O Martírio de Alexei Bueno


Folha de São Paulo
26.01.1998

 

"Hei de ser apupado, quem sabe, como indelicado ou de mau gosto", diz Alexei Bueno no início do seu longo poema "Entusiasmo", escrito entre 15 e 24 de janeiro do ano passado, que agora sai em livro pela Topbooks.

Nada mais provável do que "apuparem" o mau gosto de Alexei Bueno. Ele tem se destacado como defensor de uma espécie de neo-romantismo, de uma poesia desbragada, solene, febril; apresenta-se quase como mártir, como um São Sebastião entre flechas, diante dos padrões conhecidos da ortodoxia crítica. Essa ortodoxia, de origem concretista ou não, pouco importa, tende a elogiar qualquer poeta pela concisão, pelo apuro da forma, pelo rigor, pela brevidade.

Seria fácil fazer crítica literária se tivéssemos critérios imediatos de "certo" e de "errado". Se acharmos, com ótimas razões teóricas, aliás, que o certo é ser breve, conciso, rigoroso e lógico, então Alexei Bueno está errado, erradíssimo, é ridículo, é de mau gosto e -para usar o termo- apupá-lo-emos.

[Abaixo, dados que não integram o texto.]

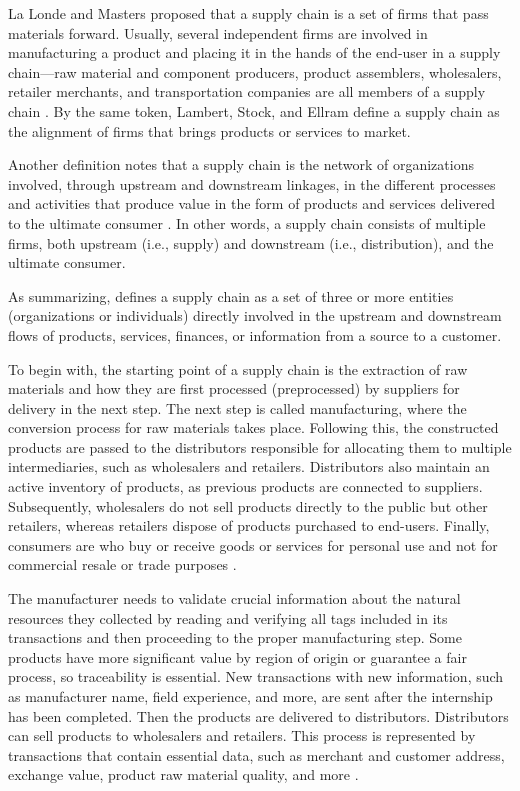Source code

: La Londe and Masters proposed that a supply chain is a set of firms that pass materials forward. Usually, several independent firms are involved in manufacturing a product and placing it in the hands of the end-user in a supply chain—raw material and component producers, product assemblers, wholesalers, retailer merchants, and transportation companies are all members of a supply chain \cite{la1994emerging}. By the same token, Lambert, Stock, and Ellram define a supply chain as the alignment of firms that brings products or services to market. 

Another definition notes that a supply chain is the network of organizations involved, through upstream and downstream linkages, in the different processes and activities that produce value in the form of products and services delivered to the ultimate consumer \cite{christopher2017logistics}. In other words, a supply chain consists of multiple firms, both upstream (i.e., supply) and downstream
(i.e., distribution), and the ultimate consumer. 

As summarizing, \cite{mentzer2001defining} defines a supply chain as a set of three or more entities (organizations or individuals) directly involved in the upstream and downstream flows of products, services, finances, or information from a source to a customer. 


To begin with, the starting point of a supply chain is the extraction of raw materials and how they are first processed (preprocessed) by suppliers for delivery in the next step. The next step is called manufacturing, where the conversion process for raw materials takes place. Following this, the constructed products are passed to the distributors responsible for allocating them to multiple intermediaries, such as wholesalers and retailers. Distributors also maintain an active inventory of products, as previous products are connected to suppliers. Subsequently, wholesalers do not sell products directly to the public but other retailers, whereas retailers dispose of products purchased to end-users. Finally, consumers are who buy or receive goods or services for personal use and not for commercial resale or trade purposes \cite{litke2019blockchains}.

The manufacturer needs to validate crucial information about the natural resources they collected by reading and verifying all tags included in its transactions and then proceeding to the proper manufacturing step. Some products have more significant value by region of origin or guarantee a fair process, so traceability is essential. New transactions with new information, such as manufacturer name, field experience, and more, are sent after the internship has been completed. Then the products are delivered to distributors. Distributors can sell products to wholesalers and retailers. This process is represented by transactions that contain essential data, such as merchant and customer address, exchange value, product raw material quality, and more \cite{sauer2018extending}.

Mas Alexei Bueno sabe perfeitamente dos riscos que está correndo. A palavra que usou para título de seu poema estrebuchante -"Entusiasmo"- tem vasto pedigree na literatura. Madame de Stael, no começo do século 19, elogiava o "entusiasmo" dos alemães -dos românticos- diante do frio bom gosto, ao constante senso do ridículo, do meio literário francês.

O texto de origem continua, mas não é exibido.